Data items:
- - - - -

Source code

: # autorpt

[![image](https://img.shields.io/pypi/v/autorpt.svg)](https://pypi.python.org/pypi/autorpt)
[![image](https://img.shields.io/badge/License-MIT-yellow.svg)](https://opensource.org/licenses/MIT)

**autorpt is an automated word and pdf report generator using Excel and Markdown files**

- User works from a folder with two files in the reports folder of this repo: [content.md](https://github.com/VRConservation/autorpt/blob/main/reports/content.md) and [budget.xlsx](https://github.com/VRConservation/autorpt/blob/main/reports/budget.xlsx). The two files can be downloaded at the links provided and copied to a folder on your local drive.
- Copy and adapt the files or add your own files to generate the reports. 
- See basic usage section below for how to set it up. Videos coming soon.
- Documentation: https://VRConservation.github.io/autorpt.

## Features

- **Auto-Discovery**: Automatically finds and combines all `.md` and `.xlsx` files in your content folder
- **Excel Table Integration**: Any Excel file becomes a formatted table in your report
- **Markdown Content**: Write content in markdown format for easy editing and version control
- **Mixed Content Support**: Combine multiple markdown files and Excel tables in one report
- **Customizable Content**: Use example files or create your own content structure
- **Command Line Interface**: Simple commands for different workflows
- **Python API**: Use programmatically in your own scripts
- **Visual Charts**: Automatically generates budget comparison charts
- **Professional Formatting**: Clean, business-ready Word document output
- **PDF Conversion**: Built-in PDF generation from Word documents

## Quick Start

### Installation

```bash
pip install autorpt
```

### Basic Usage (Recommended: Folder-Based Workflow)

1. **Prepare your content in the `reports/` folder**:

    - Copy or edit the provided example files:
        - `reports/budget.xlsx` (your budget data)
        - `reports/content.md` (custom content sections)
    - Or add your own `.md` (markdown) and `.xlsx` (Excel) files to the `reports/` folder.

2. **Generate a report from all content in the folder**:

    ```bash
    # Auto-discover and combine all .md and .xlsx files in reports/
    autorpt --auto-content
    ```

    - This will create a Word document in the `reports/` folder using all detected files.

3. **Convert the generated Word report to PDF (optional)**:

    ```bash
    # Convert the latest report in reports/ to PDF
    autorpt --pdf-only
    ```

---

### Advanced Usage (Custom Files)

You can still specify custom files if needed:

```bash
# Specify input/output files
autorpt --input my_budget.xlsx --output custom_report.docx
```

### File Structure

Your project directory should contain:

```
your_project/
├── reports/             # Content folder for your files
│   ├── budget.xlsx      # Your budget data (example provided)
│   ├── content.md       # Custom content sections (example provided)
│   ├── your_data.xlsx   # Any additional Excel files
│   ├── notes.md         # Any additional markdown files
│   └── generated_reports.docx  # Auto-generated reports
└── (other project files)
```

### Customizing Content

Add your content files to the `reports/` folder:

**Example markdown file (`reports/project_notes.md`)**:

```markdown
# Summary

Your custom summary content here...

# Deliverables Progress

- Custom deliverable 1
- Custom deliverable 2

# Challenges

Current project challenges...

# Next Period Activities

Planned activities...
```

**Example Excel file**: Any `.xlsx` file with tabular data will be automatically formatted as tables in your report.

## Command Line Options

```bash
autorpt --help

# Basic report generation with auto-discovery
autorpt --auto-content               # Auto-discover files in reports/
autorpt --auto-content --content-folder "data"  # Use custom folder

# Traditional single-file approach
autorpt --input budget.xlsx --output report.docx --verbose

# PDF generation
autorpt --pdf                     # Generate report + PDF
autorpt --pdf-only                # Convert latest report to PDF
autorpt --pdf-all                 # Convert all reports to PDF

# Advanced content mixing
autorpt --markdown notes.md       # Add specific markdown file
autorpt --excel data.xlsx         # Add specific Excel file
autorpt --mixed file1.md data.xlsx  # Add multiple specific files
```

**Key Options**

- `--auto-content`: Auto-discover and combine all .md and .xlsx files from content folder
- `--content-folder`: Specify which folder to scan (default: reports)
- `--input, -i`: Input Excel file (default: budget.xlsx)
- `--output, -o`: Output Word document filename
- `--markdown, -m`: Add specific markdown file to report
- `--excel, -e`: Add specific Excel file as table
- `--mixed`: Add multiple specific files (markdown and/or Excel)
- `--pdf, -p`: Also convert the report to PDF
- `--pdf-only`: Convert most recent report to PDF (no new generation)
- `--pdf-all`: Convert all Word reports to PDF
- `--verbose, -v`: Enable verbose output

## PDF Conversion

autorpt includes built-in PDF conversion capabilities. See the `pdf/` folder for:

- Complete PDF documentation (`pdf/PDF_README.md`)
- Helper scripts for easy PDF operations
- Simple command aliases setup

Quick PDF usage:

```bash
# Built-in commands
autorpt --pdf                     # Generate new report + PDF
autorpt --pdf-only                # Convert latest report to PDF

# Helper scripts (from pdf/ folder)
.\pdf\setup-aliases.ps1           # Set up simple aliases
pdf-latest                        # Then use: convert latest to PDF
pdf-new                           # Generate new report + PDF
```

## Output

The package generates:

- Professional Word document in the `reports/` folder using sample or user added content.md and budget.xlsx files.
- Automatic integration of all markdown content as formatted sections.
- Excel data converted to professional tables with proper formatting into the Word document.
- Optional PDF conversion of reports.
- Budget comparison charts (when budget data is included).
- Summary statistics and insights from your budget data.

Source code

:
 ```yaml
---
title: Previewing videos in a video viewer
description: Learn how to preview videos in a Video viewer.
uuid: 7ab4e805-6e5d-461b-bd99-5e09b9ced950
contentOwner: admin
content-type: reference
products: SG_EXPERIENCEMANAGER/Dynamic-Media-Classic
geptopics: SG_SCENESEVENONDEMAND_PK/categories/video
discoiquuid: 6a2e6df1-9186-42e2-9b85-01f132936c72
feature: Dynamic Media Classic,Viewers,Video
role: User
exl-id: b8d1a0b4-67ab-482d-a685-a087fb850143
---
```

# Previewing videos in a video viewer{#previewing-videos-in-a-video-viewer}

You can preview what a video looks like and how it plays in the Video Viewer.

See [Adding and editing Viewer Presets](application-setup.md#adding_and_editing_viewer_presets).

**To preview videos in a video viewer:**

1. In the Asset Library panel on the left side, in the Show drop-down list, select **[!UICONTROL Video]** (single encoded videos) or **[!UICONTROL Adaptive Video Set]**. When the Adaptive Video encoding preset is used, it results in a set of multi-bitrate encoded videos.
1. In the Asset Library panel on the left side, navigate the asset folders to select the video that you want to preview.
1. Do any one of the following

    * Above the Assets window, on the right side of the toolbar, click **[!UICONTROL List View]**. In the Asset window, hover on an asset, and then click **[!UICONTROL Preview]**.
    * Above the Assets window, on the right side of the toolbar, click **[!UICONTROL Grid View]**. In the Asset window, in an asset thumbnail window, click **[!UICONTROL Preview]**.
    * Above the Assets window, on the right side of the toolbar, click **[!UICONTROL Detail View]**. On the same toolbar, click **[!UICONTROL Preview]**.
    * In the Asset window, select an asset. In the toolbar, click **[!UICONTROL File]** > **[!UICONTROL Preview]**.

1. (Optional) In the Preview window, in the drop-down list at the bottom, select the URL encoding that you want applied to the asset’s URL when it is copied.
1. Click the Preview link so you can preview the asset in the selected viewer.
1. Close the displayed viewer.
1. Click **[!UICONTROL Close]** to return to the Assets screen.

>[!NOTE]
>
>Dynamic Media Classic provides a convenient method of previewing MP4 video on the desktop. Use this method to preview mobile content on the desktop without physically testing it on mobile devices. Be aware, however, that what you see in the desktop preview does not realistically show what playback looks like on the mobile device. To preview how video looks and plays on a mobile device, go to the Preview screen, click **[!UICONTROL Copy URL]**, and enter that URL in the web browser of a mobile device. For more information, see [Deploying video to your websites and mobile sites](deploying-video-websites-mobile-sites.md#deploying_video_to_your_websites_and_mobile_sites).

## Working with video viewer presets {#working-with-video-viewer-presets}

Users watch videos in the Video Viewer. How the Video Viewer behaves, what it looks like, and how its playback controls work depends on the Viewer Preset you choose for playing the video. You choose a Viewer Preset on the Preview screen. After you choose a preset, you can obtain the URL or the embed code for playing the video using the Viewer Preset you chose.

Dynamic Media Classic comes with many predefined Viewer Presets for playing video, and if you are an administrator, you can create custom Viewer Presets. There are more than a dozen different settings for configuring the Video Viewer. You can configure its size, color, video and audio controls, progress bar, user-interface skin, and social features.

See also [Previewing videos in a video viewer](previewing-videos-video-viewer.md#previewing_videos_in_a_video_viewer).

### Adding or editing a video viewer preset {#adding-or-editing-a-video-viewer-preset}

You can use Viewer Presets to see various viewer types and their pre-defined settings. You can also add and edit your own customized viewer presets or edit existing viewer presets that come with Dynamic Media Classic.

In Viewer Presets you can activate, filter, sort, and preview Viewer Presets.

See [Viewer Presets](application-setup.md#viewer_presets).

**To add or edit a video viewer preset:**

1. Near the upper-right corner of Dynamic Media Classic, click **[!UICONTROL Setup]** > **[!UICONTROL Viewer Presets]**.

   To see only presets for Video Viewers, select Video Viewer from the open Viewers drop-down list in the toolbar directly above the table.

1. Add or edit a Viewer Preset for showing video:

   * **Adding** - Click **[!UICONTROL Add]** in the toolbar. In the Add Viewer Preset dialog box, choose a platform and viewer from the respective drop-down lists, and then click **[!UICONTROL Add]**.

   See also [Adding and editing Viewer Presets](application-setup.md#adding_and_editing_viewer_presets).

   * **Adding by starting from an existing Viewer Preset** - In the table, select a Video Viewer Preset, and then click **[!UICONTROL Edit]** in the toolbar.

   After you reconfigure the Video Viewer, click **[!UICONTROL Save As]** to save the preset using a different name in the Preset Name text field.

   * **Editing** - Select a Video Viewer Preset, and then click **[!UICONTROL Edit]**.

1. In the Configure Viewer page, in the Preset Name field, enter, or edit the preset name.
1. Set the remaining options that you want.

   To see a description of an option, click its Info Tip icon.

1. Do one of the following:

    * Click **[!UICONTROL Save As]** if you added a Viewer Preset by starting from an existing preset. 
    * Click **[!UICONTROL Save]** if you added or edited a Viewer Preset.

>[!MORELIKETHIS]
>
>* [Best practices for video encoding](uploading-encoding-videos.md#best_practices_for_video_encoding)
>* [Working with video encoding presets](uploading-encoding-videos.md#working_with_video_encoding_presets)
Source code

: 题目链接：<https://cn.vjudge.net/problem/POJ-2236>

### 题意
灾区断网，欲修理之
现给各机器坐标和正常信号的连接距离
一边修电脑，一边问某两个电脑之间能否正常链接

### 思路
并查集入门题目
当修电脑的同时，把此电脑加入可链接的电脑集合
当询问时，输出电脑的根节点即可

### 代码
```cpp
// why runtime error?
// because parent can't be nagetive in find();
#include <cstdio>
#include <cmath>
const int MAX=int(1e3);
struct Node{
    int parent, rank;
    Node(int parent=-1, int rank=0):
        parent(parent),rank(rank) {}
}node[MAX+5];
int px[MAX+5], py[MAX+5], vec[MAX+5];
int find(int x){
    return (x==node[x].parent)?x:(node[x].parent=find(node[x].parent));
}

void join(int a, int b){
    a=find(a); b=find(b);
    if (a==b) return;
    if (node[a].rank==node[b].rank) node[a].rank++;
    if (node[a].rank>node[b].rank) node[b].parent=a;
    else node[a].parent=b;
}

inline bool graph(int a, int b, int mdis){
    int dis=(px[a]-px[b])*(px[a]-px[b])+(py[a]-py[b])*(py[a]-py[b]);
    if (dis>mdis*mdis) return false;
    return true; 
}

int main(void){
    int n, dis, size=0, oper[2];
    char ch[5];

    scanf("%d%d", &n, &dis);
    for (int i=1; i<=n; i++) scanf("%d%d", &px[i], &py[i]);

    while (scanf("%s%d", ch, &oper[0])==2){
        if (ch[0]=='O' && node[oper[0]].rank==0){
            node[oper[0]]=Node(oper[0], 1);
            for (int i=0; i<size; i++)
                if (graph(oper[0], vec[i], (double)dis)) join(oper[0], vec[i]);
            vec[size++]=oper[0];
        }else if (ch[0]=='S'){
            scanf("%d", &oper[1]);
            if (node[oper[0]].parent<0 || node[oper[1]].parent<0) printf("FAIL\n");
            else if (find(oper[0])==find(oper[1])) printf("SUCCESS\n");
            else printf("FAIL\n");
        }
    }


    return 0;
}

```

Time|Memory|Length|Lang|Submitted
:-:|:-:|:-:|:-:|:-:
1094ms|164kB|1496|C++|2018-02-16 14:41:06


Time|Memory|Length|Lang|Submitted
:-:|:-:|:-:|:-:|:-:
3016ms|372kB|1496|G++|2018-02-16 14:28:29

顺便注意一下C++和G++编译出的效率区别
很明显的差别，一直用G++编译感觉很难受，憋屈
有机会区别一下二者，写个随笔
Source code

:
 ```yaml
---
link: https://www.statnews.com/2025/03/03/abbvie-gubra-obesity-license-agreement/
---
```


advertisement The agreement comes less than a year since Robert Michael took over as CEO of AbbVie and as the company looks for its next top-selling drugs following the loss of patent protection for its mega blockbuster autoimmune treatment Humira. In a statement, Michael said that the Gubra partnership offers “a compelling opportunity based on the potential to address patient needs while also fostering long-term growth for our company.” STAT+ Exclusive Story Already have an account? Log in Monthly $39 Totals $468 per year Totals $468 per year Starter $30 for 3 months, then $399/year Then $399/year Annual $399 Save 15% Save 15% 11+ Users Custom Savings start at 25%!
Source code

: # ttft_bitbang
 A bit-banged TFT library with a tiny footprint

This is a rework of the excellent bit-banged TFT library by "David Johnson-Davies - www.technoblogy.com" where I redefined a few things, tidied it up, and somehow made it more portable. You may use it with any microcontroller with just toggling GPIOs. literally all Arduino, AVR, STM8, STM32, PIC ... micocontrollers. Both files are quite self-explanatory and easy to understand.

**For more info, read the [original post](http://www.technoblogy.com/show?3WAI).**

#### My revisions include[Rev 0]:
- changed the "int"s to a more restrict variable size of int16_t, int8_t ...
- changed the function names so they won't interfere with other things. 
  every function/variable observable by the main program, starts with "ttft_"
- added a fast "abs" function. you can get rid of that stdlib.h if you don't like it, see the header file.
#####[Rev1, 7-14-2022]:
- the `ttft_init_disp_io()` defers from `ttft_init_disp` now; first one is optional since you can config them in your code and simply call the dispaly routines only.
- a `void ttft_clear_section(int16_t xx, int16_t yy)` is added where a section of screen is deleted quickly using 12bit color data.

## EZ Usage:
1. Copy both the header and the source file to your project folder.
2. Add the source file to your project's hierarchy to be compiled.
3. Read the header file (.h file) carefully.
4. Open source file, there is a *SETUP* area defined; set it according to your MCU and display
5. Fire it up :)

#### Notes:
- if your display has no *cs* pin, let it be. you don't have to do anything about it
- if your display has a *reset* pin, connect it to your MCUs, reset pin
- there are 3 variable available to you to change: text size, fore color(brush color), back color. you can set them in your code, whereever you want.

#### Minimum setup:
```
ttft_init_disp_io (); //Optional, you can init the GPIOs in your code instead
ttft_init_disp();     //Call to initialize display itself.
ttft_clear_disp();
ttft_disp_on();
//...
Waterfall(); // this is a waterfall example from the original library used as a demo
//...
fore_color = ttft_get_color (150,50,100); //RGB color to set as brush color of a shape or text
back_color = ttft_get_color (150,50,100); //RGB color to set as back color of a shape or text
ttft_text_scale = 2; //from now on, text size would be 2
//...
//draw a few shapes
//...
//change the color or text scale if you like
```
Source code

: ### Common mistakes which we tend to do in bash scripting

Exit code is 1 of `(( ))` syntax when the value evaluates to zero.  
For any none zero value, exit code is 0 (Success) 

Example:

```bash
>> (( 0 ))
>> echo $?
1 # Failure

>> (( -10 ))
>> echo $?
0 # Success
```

- - - - -

Which lines in the records above contain the string "changed"? Copy them.

Written response:
- changed the "int"s to a more restrict variable size of int16_t, int8_t ...
- changed the function names so they won't interfere with other things. 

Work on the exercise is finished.